Guest Post by Dana Arcuri
It was the summer of 1966. Heartbroken, my newly divorced mother relocated to escape humiliation and gossip. Her plan was to raise five young daughters on her own. How she was to successfully accomplish that plan was a heavy burden filled with uncertainty.
Desperate to make ends meet, Mom obtained work on the evening shift. In an attempt to keep expenses low, she recruited a new neighbor to babysit. The caregiver, Janice, was sixteen and appeared, at least on the outside, to be acceptable.
On the inside, however, Janice was a vicious and disturbed individual who delved into witchcraft and drugs, and was quite promiscuous.
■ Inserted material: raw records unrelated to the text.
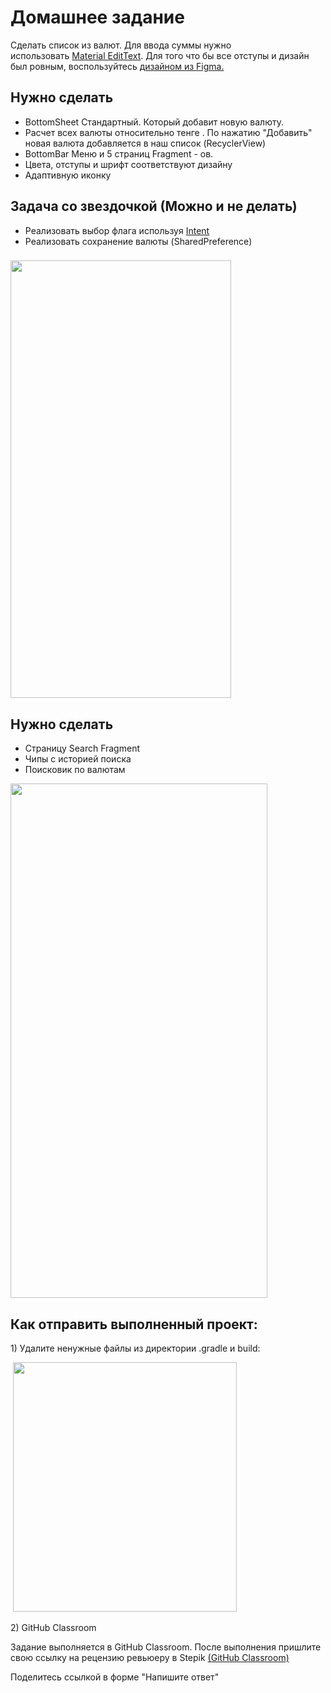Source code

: <h1>Домашнее задание</h1>

<p>Сделать список из валют. Для ввода суммы нужно использовать <a href="https://material.io/components/text-fields/android#using-text-fields" rel="noopener noreferrer nofollow">Material EditText</a>. Для того что бы все отступы и дизайн был ровным, воспользуйтесь <a href="https://www.figma.com/file/wUMKwvYvomG7L3OTuerHhf/?node-id=3693%3A292" rel="noopener noreferrer nofollow">дизайном из Figma.</a> </p>

<h2>Нужно сделать</h2>

<ul>
	<li>BottomSheet Стандартный. Который добавит новую валюту. </li>
	<li>Расчет всех валюты относительно тенге . По нажатию "Добавить" новая валюта добавляется в наш список (RecyclerView)</li>
	<li>BottomBar Меню и 5 страниц Fragment - ов.</li>
	<li>Цвета, отступы и шрифт соответствуют дизайну</li>
	<li>Адаптивную иконку</li>
</ul>

<h2>Задача со звездочкой (Можно и не делать)</h2>

<ul>
	<li>Реализовать выбор флага используя <a href="https://stackoverflow.com/questions/5309190/android-pick-images-from-gallery" rel="noopener noreferrer nofollow">Intent</a></li>
	<li>Реализовать сохранение валюты (SharedPreference)</li>
</ul>

<h3><img alt="" height="700" name="Снимок экрана 2022-04-16 в 14.06.49.png" src="https://ucarecdn.com/75a20afd-759c-4902-b7a9-1ad4b7d8fe04/" width="353"></h3>

<h2>Нужно сделать</h2>

<ul>
	<li>Страницу Search Fragment</li>
	<li>Чипы с историей поиска </li>
	<li>Поисковик по валютам</li>
</ul>

<p><img alt="" height="823" name="Search.png" src="https://ucarecdn.com/ee0c7cd4-a766-40bd-8d26-76c34d36877a/" width="411"></p>

<h2>Как отправить выполненный проект:</h2>

<p>1) Удалите ненужные файлы из директории .gradle и build:</p>

<p> <img alt="" height="399" name="Снимок экрана 2022-03-17 в 17.19.19.png" src="https://ucarecdn.com/0499e2b3-4102-4f7a-8a53-6774a145947d/" width="358"></p>

<p>2) GitHub Classroom</p>

<p>Задание выполняется в GitHub Classroom. После выполнения пришлите свою ссылку на рецензию ревьюеру в Stepik <a href="https://classroom.github.com/a/gress2Ev" rel="noopener noreferrer nofollow" target="_blank">(</a><a href="https://classroom.github.com/a/bGCuXuaJ" rel="noopener noreferrer nofollow">GitHub Classroom)</a></p>

<p>Поделитесь ссылкой в форме "Напишите ответ"</p>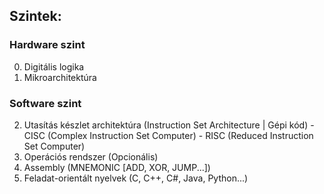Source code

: 
## Szintek:
### Hardware szint
0. Digitális logika
1. Mikroarchitektúra

### Software szint
2. Utasítás készlet architektúra (Instruction Set Architecture | Gépi kód)
		- CISC (Complex Instruction Set Computer)
		- RISC (Reduced Instruction Set Computer)
3. Operációs rendszer (Opcionális)
4. Assembly (MNEMONIC [ADD, XOR, JUMP...])
5. Feladat-orientált nyelvek (C, C++, C#, Java, Python...)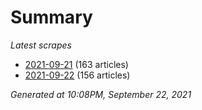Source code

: # Summary
*Latest scrapes*
* [2021-09-21](https://github.com/nuuuwan/news_lk/blob/data/news_lk.2021-09-21.json) (163 articles)
* [2021-09-22](https://github.com/nuuuwan/news_lk/blob/data/news_lk.2021-09-22.json) (156 articles)

*Generated at 10:08PM, September 22, 2021*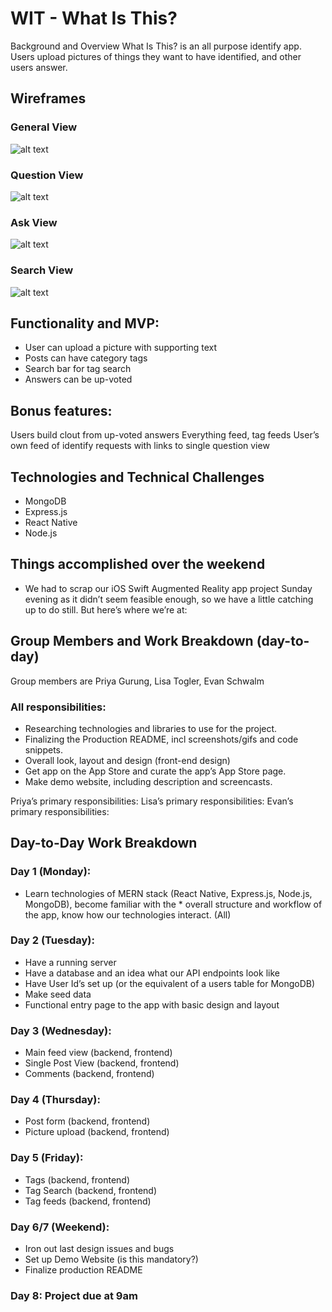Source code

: # WIT - What Is This?
Background and Overview
What Is This? is an all purpose identify app. Users upload pictures of things they want to have identified, and other users answer.

## Wireframes

### General View
![alt text](http://res.cloudinary.com/dhuab49yi/image/upload/v1507532701/GeneralView_mxmsnl.png "General View")

### Question View
![alt text](http://res.cloudinary.com/dhuab49yi/image/upload/v1507532701/QuestionView_zbmsi4.png 'Question View')

### Ask View
![alt text](http://res.cloudinary.com/dhuab49yi/image/upload/v1507532701/AskView_a4rzhy.png 'Ask View')

### Search View
![alt text](http://res.cloudinary.com/dhuab49yi/image/upload/v1507532701/SearchView_umsxcn.png 'Search View')


## Functionality and MVP:
* User can upload a picture with supporting text
* Posts can have category tags
* Search bar for tag search
* Answers can be up-voted


## Bonus features:
Users build clout from up-voted answers
Everything feed, tag feeds
User’s own feed of identify requests with links to single question view

## Technologies and Technical Challenges
* MongoDB
* Express.js
* React Native
* Node.js

## Things accomplished over the weekend
* We had to scrap our iOS Swift Augmented Reality app project Sunday evening as it didn’t seem feasible enough, so we have a little catching up to do still. But here’s where we’re at:


## Group Members and Work Breakdown (day-to-day)
Group members are Priya Gurung, Lisa Togler, Evan Schwalm

### All responsibilities:
* Researching technologies and libraries to use for the project.
* Finalizing the Production README, incl screenshots/gifs and code snippets.
* Overall look, layout and design (front-end design)
* Get app on the App Store and curate the app’s App Store page.
* Make demo website, including description and screencasts.

Priya’s primary responsibilities:
Lisa’s primary responsibilities:
Evan’s primary responsibilities:

## Day-to-Day Work Breakdown

### Day 1 (Monday):
* Learn technologies of MERN stack (React Native, Express.js, Node.js, MongoDB), become familiar with the * overall structure and workflow of the app, know how our technologies interact. (All)

### Day 2 (Tuesday):
* Have a running server
* Have a database and an idea what our API endpoints look like
* Have User Id’s set up (or the equivalent of a users table for MongoDB)
* Make seed data
* Functional entry page to the app with basic design and layout

### Day 3 (Wednesday):
* Main feed view (backend, frontend)
* Single Post View (backend, frontend)
* Comments (backend, frontend)

### Day 4 (Thursday):
* Post form (backend, frontend)
* Picture upload (backend, frontend)

### Day 5 (Friday):
* Tags (backend, frontend)
* Tag Search (backend, frontend)
* Tag feeds (backend, frontend)

### Day 6/7 (Weekend):
* Iron out last design issues and bugs
* Set up Demo Website (is this mandatory?)
* Finalize production README

### Day 8: Project due at 9am
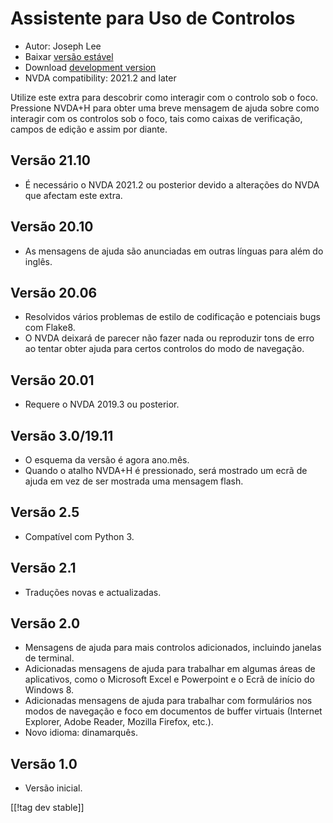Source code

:# Assistente para Uso de Controlos #

* Autor: Joseph Lee
* Baixar [versão estável][1]
* Download [development version][2]
* NVDA compatibility: 2021.2 and later

Utilize este extra para descobrir como interagir com o controlo sob o foco.
Pressione NVDA+H para obter uma breve mensagem de ajuda sobre como interagir
com os controlos sob o foco, tais como caixas de verificação, campos de
edição e assim por diante.

## Versão 21.10

* É necessário o NVDA 2021.2 ou posterior devido a alterações do NVDA que
  afectam este extra.

## Versão 20.10

* As mensagens de ajuda são anunciadas em outras línguas para além do
  inglês.

## Versão 20.06

* Resolvidos vários problemas de estilo de codificação e potenciais bugs com
  Flake8.
* O NVDA deixará de parecer não fazer nada ou reproduzir tons de erro ao
  tentar obter ajuda para certos controlos do modo de navegação.

## Versão 20.01

* Requere o NVDA 2019.3 ou posterior.

## Versão 3.0/19.11

* O esquema da versão é agora ano.mês.
* Quando o atalho NVDA+H é pressionado, será mostrado um ecrã de ajuda em
  vez de ser mostrada uma mensagem flash.

## Versão 2.5

* Compatível com Python 3.

## Versão 2.1

* Traduções novas e actualizadas.

## Versão 2.0

* Mensagens de ajuda para mais controlos adicionados, incluindo janelas de
  terminal.
* Adicionadas mensagens de ajuda para trabalhar em algumas áreas de
  aplicativos, como o Microsoft Excel e Powerpoint e o Ecrã de início do
  Windows 8.
* Adicionadas mensagens de ajuda para trabalhar com formulários nos modos de
  navegação e foco em documentos de buffer virtuais (Internet Explorer,
  Adobe Reader, Mozilla Firefox, etc.).
* Novo idioma: dinamarquês.

## Versão 1.0

* Versão inicial.

[[!tag dev stable]]

[1]: https://addons.nvda-project.org/files/get.php?file=cua

[2]: https://addons.nvda-project.org/files/get.php?file=cua-dev

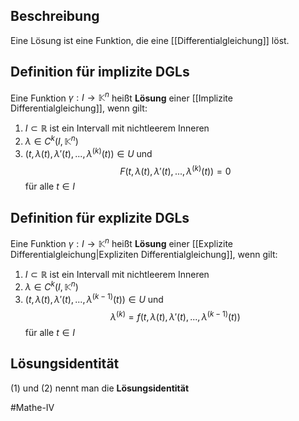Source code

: ## Beschreibung
Eine Lösung ist eine Funktion, die eine [[Differentialgleichung]] löst.

## Definition für implizite DGLs
Eine Funktion $\gamma: I \to \mathbb{K}^n$ heißt **Lösung** einer [[Implizite Differentialgleichung]], wenn gilt:
1. $I \subset \mathbb{R}$ ist ein Intervall mit nichtleerem Inneren
2. $\lambda \in C^k(I, \mathbb{K}^n)$
3. $(t, \lambda(t), \lambda'(t), ..., \lambda^{(k)}(t)) \in U$ und
$$F(t, \lambda(t), \lambda'(t), ..., \lambda^{(k)}(t))=0 \tag{1}$$ für alle $t\in I$

## Definition für explizite DGLs
Eine Funktion $\gamma: I \to \mathbb{K}^n$ heißt **Lösung** einer [[Explizite Differentialgleichung|Expliziten Differentialgleichung]], wenn gilt:
1. $I \subset \mathbb{R}$ ist ein Intervall mit nichtleerem Inneren
2. $\lambda \in C^k(I, \mathbb{K}^n)$
3. $(t, \lambda(t), \lambda'(t), ..., \lambda^{(k-1)}(t)) \in U$ und
$$\lambda^{(k)}=f(t, \lambda(t), \lambda'(t), ..., \lambda^{(k-1)}(t)) \tag{2}$$ für alle $t\in I$

## Lösungsidentität
$(1)$ und $(2)$ nennt man die **Lösungsidentität**

#Mathe-IV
It would be the summer my childhood innocence was stolen.
My earliest memory of Janice sends chills down my spine. That childhood nightmare will haunt me forever.
After my mom left for work one day, my sister Renae and I were playing together. Giggling, we joyfully played make believe and were caught up in our adventure. Suddenly, Janice began scolding Renae and me for no apparent reason. She yelled horrible insults, saying we were bad girls.
Crying softly, Renae and I were confused. Why were we being punished?
“Get into the kitchen!” Janice snapped. We dutifully followed her orders. She placed freezing cold ice cubes inside both of our panties. She grabbed our arms, forced us into the basement, and locked the door.
The lights were off and the basement was damp. We were alone.
Terrified, my sister and I screamed at the top of our lungs for help. No one opened the door or turned on the lights. We were left in blinding darkness.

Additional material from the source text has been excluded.